Data for this exercise below:

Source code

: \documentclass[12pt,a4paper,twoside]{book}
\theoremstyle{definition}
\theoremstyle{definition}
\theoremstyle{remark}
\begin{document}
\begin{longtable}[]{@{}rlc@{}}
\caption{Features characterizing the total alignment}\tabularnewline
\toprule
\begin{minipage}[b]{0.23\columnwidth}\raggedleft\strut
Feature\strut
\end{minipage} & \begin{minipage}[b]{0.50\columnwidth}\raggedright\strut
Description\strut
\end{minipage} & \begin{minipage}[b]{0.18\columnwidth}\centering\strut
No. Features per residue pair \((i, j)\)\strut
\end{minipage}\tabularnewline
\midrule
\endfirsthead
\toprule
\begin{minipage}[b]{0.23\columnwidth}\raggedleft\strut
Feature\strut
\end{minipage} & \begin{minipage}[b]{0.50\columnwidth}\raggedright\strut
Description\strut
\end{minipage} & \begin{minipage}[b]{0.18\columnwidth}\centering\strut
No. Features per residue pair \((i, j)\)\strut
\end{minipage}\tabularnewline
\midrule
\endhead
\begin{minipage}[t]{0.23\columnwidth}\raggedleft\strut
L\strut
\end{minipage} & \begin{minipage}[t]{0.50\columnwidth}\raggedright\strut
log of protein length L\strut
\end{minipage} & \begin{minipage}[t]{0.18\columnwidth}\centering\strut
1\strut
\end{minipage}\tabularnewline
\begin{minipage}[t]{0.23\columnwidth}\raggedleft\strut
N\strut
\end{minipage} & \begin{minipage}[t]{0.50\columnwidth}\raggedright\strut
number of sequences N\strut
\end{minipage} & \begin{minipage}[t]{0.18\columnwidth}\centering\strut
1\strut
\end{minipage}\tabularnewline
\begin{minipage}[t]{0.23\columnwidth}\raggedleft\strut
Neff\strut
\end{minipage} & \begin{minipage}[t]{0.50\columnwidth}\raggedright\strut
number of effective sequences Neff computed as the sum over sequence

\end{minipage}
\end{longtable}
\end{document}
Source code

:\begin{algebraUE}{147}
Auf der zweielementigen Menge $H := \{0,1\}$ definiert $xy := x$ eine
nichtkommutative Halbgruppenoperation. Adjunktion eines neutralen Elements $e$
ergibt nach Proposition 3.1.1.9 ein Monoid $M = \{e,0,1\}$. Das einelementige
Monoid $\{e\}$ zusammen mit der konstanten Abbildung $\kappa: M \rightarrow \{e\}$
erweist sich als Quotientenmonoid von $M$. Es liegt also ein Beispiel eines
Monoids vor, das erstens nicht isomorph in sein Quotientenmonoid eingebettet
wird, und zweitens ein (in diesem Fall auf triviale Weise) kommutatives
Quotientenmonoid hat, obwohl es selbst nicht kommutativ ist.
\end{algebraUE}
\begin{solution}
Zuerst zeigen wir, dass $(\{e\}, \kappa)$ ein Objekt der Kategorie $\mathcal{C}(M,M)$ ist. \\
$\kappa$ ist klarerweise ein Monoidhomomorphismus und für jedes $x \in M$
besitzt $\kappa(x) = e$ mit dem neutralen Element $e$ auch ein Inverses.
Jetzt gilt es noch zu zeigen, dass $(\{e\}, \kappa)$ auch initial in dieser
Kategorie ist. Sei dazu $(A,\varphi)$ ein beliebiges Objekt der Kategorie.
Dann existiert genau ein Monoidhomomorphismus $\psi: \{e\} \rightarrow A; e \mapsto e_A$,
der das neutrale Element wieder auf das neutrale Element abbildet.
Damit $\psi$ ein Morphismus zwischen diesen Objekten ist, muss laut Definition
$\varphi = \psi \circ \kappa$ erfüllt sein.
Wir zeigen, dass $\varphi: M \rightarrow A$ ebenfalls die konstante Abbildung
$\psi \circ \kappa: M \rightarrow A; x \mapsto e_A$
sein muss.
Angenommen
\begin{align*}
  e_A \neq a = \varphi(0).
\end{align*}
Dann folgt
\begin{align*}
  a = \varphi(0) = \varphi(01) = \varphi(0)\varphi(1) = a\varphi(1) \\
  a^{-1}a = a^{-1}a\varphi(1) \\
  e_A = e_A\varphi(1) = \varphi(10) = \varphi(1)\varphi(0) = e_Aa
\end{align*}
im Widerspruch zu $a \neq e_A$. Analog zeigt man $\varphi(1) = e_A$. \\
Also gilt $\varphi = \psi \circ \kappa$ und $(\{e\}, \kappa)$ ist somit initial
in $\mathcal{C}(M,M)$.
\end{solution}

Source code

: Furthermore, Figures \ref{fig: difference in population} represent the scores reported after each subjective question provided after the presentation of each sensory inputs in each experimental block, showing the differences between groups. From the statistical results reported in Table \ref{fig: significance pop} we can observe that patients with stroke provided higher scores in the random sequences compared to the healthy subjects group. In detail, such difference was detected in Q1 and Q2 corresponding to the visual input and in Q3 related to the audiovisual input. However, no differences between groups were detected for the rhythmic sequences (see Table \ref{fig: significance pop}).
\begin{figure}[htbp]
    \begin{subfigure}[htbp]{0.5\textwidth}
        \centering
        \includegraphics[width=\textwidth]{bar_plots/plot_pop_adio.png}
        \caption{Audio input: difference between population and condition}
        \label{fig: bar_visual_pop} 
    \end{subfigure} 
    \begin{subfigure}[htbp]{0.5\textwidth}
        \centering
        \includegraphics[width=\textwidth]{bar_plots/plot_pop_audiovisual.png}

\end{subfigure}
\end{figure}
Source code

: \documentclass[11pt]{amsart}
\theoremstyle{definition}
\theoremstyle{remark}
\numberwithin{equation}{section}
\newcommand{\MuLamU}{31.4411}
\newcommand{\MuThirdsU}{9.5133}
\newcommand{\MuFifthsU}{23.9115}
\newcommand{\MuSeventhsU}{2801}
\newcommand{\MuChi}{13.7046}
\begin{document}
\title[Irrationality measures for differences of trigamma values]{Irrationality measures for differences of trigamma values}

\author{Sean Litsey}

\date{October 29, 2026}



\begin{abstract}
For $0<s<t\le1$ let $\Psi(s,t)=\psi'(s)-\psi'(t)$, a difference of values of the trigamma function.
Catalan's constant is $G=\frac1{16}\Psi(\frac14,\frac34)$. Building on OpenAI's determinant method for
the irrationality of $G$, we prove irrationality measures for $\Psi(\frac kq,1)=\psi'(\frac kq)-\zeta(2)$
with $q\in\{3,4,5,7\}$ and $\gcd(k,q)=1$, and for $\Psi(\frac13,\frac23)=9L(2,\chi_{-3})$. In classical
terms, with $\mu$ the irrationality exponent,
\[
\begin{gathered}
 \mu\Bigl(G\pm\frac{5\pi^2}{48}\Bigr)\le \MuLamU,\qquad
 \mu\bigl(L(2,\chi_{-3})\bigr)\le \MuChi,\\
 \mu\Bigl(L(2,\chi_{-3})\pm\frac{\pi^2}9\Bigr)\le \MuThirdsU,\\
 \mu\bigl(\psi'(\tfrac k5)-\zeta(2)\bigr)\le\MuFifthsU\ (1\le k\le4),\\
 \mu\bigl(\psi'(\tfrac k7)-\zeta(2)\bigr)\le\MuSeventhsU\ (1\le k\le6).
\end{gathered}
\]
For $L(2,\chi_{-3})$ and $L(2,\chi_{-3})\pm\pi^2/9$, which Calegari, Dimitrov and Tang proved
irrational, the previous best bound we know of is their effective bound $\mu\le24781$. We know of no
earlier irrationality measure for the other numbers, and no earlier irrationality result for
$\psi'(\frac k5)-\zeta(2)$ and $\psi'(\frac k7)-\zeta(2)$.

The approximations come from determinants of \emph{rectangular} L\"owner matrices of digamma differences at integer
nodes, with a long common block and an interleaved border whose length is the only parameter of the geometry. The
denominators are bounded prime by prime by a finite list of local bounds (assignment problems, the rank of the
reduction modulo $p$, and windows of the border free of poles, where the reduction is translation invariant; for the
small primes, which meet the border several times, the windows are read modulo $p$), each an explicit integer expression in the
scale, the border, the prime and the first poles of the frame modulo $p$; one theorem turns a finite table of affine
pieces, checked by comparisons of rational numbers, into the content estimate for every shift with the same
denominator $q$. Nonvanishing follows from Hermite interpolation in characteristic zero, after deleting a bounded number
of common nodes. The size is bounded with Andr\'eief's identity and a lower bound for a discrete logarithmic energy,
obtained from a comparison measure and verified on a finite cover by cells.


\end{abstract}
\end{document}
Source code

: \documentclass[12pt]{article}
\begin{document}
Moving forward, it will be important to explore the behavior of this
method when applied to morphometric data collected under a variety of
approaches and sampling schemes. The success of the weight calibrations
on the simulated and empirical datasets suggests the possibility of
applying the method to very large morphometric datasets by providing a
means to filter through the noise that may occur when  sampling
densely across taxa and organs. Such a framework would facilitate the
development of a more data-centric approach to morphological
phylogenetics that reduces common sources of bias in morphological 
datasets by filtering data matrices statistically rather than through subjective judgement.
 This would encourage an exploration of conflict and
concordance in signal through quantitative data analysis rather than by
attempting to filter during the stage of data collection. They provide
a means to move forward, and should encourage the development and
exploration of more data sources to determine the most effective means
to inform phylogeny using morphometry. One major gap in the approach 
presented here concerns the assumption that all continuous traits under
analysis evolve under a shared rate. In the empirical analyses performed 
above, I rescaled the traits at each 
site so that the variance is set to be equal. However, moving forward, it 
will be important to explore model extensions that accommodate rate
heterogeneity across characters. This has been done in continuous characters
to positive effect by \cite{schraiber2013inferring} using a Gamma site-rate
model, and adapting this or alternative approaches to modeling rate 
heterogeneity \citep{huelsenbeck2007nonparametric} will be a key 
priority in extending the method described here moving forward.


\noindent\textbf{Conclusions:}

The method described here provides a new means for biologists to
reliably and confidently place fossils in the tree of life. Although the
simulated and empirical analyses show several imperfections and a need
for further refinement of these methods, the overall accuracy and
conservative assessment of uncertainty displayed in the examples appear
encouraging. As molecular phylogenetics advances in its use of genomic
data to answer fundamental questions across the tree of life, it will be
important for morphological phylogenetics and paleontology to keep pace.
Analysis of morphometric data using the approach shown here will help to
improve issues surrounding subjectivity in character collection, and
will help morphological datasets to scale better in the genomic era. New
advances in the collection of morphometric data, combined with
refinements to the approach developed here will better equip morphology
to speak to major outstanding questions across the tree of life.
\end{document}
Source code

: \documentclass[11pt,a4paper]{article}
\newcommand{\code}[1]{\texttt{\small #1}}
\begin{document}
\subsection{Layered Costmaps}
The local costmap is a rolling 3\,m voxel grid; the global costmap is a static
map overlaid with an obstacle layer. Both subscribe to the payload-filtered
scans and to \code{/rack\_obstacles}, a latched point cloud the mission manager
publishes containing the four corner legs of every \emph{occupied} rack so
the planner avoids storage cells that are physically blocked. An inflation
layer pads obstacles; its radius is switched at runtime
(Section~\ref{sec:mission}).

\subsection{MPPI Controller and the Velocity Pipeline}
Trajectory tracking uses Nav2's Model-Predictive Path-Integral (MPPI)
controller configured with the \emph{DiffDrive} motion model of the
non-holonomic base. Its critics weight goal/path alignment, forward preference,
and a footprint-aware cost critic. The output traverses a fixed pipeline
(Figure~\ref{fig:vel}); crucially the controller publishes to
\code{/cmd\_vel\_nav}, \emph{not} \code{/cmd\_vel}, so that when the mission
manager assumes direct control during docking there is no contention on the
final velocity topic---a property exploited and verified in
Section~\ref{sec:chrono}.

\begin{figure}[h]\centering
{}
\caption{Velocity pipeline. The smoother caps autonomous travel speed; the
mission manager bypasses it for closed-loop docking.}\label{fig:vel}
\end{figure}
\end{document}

End of Data for this exercise.

What you need to do.
Please give back, exactly as it stands above, the stretch from the line with "method when applied" through the line with "for further refinement", and no line outside it.

Expected output.
method when applied to morphometric data collected under a variety of
approaches and sampling schemes. The success of the weight calibrations
on the simulated and empirical datasets suggests the possibility of
applying the method to very large morphometric datasets by providing a
means to filter through the noise that may occur when  sampling
densely across taxa and organs. Such a framework would facilitate the
development of a more data-centric approach to morphological
phylogenetics that reduces common sources of bias in morphological 
datasets by filtering data matrices statistically rather than through subjective judgement.
 This would encourage an exploration of conflict and
concordance in signal through quantitative data analysis rather than by
attempting to filter during the stage of data collection. They provide
a means to move forward, and should encourage the development and
exploration of more data sources to determine the most effective means
to inform phylogeny using morphometry. One major gap in the approach 
presented here concerns the assumption that all continuous traits under
analysis evolve under a shared rate. In the empirical analyses performed 
above, I rescaled the traits at each 
site so that the variance is set to be equal. However, moving forward, it 
will be important to explore model extensions that accommodate rate
heterogeneity across characters. This has been done in continuous characters
to positive effect by \cite{schraiber2013inferring} using a Gamma site-rate
model, and adapting this or alternative approaches to modeling rate 
heterogeneity \citep{huelsenbeck2007nonparametric} will be a key 
priority in extending the method described here moving forward.


\noindent\textbf{Conclusions:}

The method described here provides a new means for biologists to
reliably and confidently place fossils in the tree of life. Although the
simulated and empirical analyses show several imperfections and a need
for further refinement of these methods, the overall accuracy and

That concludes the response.